Ma anche essere un player di grandi dimensioni ha i suoi svantaggi: ad esempio è più facile prevederne i movimenti mentre è più bassa la possibilità di anticipare le attese.

Il rischio societario e il rischio azionario

E’ bene porre l’accento sul fatto che esiste una differenza netta tra rischio della società e rischio incorporato in un’azione di quella società. Il rischio-società è molto più basso per le large cap perché, come spiegato, si tratta di società grandi che possono vantare risorse e successi passati e abilità di superare i cicli negativi. Le società più piccole, invece, spesso sono giovani e il rischio di fallimento è maggiore. Una società più grande può resistere meglio un shock che colpisce il suo settore, una più piccola può incontrare maggiori difficoltà di fronte allo stesso shock.

Il rischio incorporato dalle azioni è, al contrario, meno legato alle dimensioni della capitalizzazione di mercato del titolo. Ad esempio, se l’attenzione del mercato si concentra sullle large cap, i prezzi delle small cap di conseguenza scendono e risulterà meno rischioso investirvi. L’investitore che si è trovato nelle condizioni di poter acquistare a prezzi bassi sopporterà un rischio minore derivante da un ribasso del mercato e potrà trarre beneficio da un eventuale.
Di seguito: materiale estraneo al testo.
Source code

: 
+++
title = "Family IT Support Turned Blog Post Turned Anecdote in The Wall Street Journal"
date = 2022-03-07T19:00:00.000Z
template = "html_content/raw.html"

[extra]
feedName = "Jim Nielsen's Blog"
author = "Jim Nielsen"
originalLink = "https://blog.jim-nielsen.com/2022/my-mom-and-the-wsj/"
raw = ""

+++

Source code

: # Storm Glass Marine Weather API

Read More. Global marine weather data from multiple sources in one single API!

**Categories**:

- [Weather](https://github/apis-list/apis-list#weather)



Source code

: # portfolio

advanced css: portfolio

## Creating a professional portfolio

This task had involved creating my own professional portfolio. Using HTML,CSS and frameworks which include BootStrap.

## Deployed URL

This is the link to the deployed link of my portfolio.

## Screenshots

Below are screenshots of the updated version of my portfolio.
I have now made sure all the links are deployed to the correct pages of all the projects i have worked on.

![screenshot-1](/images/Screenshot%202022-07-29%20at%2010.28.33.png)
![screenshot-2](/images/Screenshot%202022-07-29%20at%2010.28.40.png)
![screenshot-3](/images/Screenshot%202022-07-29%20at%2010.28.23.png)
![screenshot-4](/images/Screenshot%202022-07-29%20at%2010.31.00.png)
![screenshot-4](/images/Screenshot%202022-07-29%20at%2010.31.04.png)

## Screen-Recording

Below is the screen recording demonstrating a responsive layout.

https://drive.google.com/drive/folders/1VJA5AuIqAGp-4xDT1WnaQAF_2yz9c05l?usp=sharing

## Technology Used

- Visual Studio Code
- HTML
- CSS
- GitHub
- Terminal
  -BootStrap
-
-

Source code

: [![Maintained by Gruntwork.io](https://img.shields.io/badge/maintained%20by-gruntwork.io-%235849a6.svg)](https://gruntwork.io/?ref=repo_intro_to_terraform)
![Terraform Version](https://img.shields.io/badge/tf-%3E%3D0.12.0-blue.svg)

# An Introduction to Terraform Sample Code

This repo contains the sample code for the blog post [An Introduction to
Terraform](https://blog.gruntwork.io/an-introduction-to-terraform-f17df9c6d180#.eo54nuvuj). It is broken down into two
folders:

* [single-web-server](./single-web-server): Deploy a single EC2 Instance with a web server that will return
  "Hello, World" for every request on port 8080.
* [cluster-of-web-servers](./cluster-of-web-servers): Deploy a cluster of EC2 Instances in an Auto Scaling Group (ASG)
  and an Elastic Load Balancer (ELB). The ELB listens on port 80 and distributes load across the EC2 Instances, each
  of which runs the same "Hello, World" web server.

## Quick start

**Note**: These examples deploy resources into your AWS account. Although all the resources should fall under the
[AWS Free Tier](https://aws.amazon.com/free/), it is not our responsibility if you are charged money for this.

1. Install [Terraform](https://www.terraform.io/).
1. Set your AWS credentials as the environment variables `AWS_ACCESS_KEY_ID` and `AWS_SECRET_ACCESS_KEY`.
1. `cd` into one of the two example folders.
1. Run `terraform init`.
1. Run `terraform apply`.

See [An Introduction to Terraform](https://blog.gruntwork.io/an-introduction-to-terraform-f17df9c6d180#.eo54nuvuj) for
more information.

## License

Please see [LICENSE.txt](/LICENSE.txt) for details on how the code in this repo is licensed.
La maggior parte dei fondi è focalizzata sui titoli di large cap. La chiave di riuscita per l’investitore è quella di costruire un portafoglio ben bilanciato che sia esposto su entrambi i gruppi di titoli in modo da massimizzare i profitti e minimizzare il rischio totale del suo portafoglio. Il tool Portafoglio ai Raggi X nella sezione My Portfolio può essere d’aiuto in questo caso: esso infatti mostra la percentuale del proprio portafoglio investita in base alla capitalizzazione di mercato -large, mid e small cap- oltre allo stile di investimento adottato dal gestore del fondo -value, blend e growth.

I differenti stili di investimento –value, blend e growth, saranno trattati nella prossima analisi sugli stili di gestione. L’analisi sulla gestione attiva a confronto con la gestione passiva è stata pubblicata il 23 aprile con il titolo “Gestito o non gestito”.

Le informazioni contenute in questo articolo sono esclusivamente a fini educativi e informativi. Non hanno l’obiettivo, né possono essere considerate un invito o incentivo a comprare o vendere un titolo o uno strumento finanziario. Non possono, inoltre, essere viste come una comunicazione che ha lo scopo di persuadere o incitare il lettore a comprare o vendere i titoli citati. I commenti forniti sono l’opinione dell’autore e non devono essere considerati delle raccomandazioni personalizzate. Le informazioni contenute nell’articolo non devono essere utilizzate come la sola fonte per prendere decisioni di investimento.